By way of very brief introduction, Lake County is continuing to prosecute Juan Rivera for the rape and murder of an 11-year-old child in 1992 even though DNA evidence has excluded him as the source of the semen found in her body. According to WBEZ: “Prosecutors say they have effective arguments to explain the DNA evidence but they're not about to show their hand.”
Excuse me?
The suggestion that prosecutors are attempting to keep their theory of the case secret from the defense is disturbing. A trial is intended to be a truth-seeking process; hiding evidence or theories from the other side frustrates that goal. Critical testimony or evidence might be susceptible to contradiction or impeachment, but if it is sprung on the opposing party for the first time at trial, there may be no opportunity to rebut it. The losers, of course, are the jury and anyone with an interest in a reliable verdict—including the public.
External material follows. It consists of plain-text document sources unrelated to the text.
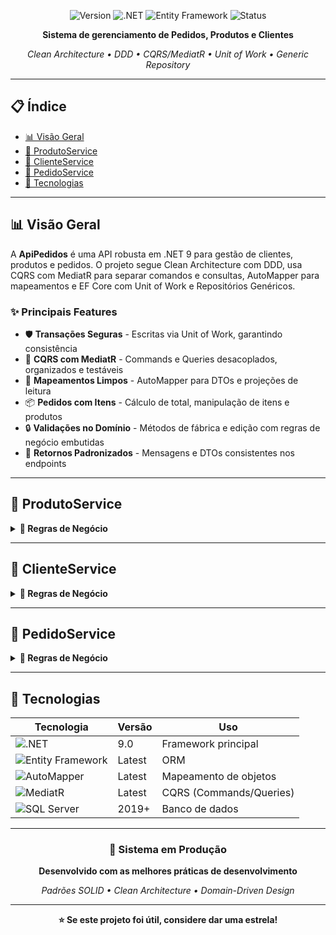 <div align="center">

![Version](https://img.shields.io/badge/version-0.1.0-blue.svg?cacheSeconds=2592000)
![.NET](https://img.shields.io/badge/.NET-9.0-purple.svg)
![Entity Framework](https://img.shields.io/badge/Entity%20Framework-Core-orange.svg)
![Status](https://img.shields.io/badge/status-active-success.svg)

**Sistema de gerenciamento de Pedidos, Produtos e Clientes**

*Clean Architecture • DDD • CQRS/MediatR • Unit of Work • Generic Repository*

</div>

---

## 📋 Índice

- [📊 Visão Geral](#-visão-geral)
- [🏪 ProdutoService](#-produtoservice)
- [👥 ClienteService](#-clienteservice)
- [🧾 PedidoService](#-pedidoservice)
- [🚀 Tecnologias](#-tecnologias)

---

## 📊 Visão Geral

A **ApiPedidos** é uma API robusta em .NET 9 para gestão de clientes, produtos e pedidos. O projeto segue Clean Architecture com DDD, usa CQRS com MediatR para separar comandos e consultas, AutoMapper para mapeamentos e EF Core com Unit of Work e Repositórios Genéricos.

### ✨ Principais Features

- 🛡️ **Transações Seguras** - Escritas via Unit of Work, garantindo consistência
- 🧭 **CQRS com MediatR** - Commands e Queries desacoplados, organizados e testáveis
- 🔗 **Mapeamentos Limpos** - AutoMapper para DTOs e projeções de leitura
- 📦 **Pedidos com Itens** - Cálculo de total, manipulação de itens e produtos
- 🔒 **Validações no Domínio** - Métodos de fábrica e edição com regras de negócio embutidas
- 🔁 **Retornos Padronizados** - Mensagens e DTOs consistentes nos endpoints

---

## 🏪 ProdutoService

<details>
<summary><strong>📝 Regras de Negócio</strong></summary>

### ✅ Validações Principais
- 💰 **Preços Válidos**: `Preco` e `PrecoVenda` devem ser maiores que zero
- 🕒 **Auditoria Automática**: `DataCadastro` e `DataAtualizacao` são ajustadas pelo domínio
- 🔄 **Controle de Status**: Métodos `Ativar()` e `Inativar()` controlam o status `IsAtivo`
- ✍️ **Edição Segura**: O método `Editar(nome, descricao, preco, precoVenda)` centraliza as regras de alteração

### 💡 Funcionalidades

✓ CRUD completo de produtos

✓ Edição com retorno do ProdutoDto atualizado

✓ Ativar/Inativar com mensagens de sucesso padronizadas

✓ Listagem e detalhe via Queries dedicadas


### 🧩 Padrões de Resposta
- **PUT** `/api/produtos/{id}` → Retorna `200 OK` com o `ProdutoDto` editado


- **PATCH** `/api/produtos/{id}/inativar` → Retorna `200 OK` com `{ "mensagem": "Produto de Id {id} foi inativado." }`


- **PATCH** `/api/produtos/{id}/ativar` → Retorna `200 OK` com `{ "mensagem": "Produto de Id {id} foi ativado." }`

</details>

---

## 👥 ClienteService

<details>
<summary><strong>📝 Regras de Negócio</strong></summary>

### ✅ Validações de Entrada
- 📛 **Campos Obrigatórios**: Nome, e-mail e outros campos são validados na criação e edição
- 🔁 **Ativação e Inativação**: Controladas via métodos de domínio para manter a consistência
- 🔎 **Consultas Específicas**: Listagem completa, por Id e uma consulta dedicada para clientes que já possuem pedidos

### 💡 Funcionalidades
✓ Cadastro e edição de clientes

✓ Ativação e Inativação (Soft Delete)

✓ Listar todos os clientes

✓ Listar apenas clientes com pedidos

✓ Obter cliente por Id via Query


</details>

---

## 🧾 PedidoService

<details>
<summary><strong>📝 Regras de Negócio</strong></summary>

### 🧱 Modelo de Domínio
- **Pedido**: `Id`, `ClienteId`, `DataAbertura`, `DataAtualizacao`, `Status`, `Itens`
- **ItemPedido**: `PedidoId`, `ProdutoId`, `NomeProduto`, `PrecoUnitario`, `Quantidade`, `Produto?`
- **Pedido.Total**: Propriedade computada que soma `PrecoUnitario * Quantidade` de todos os itens

### 🔍 Consultas e Carregamento
- 🔗 **Carregamento Inteligente**: Uso de `Include` e `ThenInclude` para carregar `Itens` e `Produto` quando necessário
- 🎯 **Busca Específica**: Método dedicado no repositório para trazer o pedido com apenas o item do produto alvo:
    - `GetWithItemAndProdutoAsync(pedidoId, produtoId)`

### ➖ Remoção de Produto do Pedido
- **Decremento**: Diminui a quantidade do item no pedido
- **Remoção Automática**: Remove o `ItemPedido` do banco de dados quando a quantidade atinge zero
- **Auditoria**: Atualiza a `DataAtualizacao` do pedido a cada alteração
- **Persistência**: Salva todas as alterações via `UnitOfWork`

### 💡 Funcionalidades
✓ Criar e abrir um novo pedido
✓ Adicionar produtos a um pedido existente
✓ Remover/Decrementar produtos de um pedido
✓ Fechar ou Cancelar um pedido
✓ Obter detalhes de um pedido com seus itens e produtos


</details>

---

## 🚀 Tecnologias

<div align="center">

| Tecnologia                                                                                           | Versão | Uso |
|------------------------------------------------------------------------------------------------------|--------|-----|
| ![.NET](https://img.shields.io/badge/.NET-9.0-512BD4?style=flat&logo=dotnet)                         | 9.0    | Framework principal |
| ![Entity Framework](https://img.shields.io/badge/EF%20Core-512BD4?style=flat&logo=microsoft)         | Latest | ORM |
| ![AutoMapper](https://img.shields.io/badge/AutoMapper-BE9A2F?style=flat)                             | Latest | Mapeamento de objetos |
| ![MediatR](https://img.shields.io/badge/MediatR-6.x-green?style=flat)                                | Latest | CQRS (Commands/Queries) |
| ![SQL Server](https://img.shields.io/badge/SQL%20Server-CC2927?style=flat&logo=microsoft-sql-server) | 2019+  | Banco de dados |

</div>

---

<div align="center">

### 🌟 **Sistema em Produção**

**Desenvolvido com as melhores práticas de desenvolvimento**

*Padrões SOLID • Clean Architecture • Domain-Driven Design*

---

**⭐ Se este projeto foi útil, considere dar uma estrela!**

</div>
Indeed, the difference in that regard between civil cases and the average Illinois criminal case is striking. There is a broad right to pretrial discovery in civil cases and witnesses are subject to deposition before testifying at trial. In contrast, prosecution witnesses in criminal cases are generally not required to speak with defense attorneys before trial and frequently refuse to do so—including police officers, who are public servants with job responsibilities that include testifying. (Capital cases are an exception; discovery depositions may be requested for “good cause.”) In other words, the parties have more rights when money is at stake than they do when person's very freedom is on the line.
In one well-known wrongful conviction case, that of Robert Wilson, the victim now says that the prosecutor advised her not to talk to the defense attorney before trial. Had she done so, she might have learned about an alternative suspect whom law enforcement officials were ignoring but who greatly resembled the description of the offender (which Mr. Wilson did not). A decade later, when the victim finally learned about this suspect, she recanted her identification of Mr. Wilson and the prosecutors dismissed the charges against him. Perhaps Mr. Wilson would not have lost those years of his life to prison had his lawyer been able to talk to the victim before trial.
The WBEZ story about the Rivera case also reports that the elected State’s Attorney of Lake County refused to be interviewed on tape because Rivera’s attorneys are “like rabid dogs who might try to twist his public statements.” This prosecutor's unprofessional accusation that defense attorneys do their job by “twisting” the facts (which, happily, is not a universal opinion) may be a convenient justification for litigation by stealth—but it only moves us farther from the arriving at the truth.
UPDATE: As noted in one of the comments below, Juan Rivera was reconvicted in May 2009 at the conclusion of his third trial. In June 2009 he was resentenced to life imprisonment. His legal team remains convinced of his innocence and is appealing the conviction.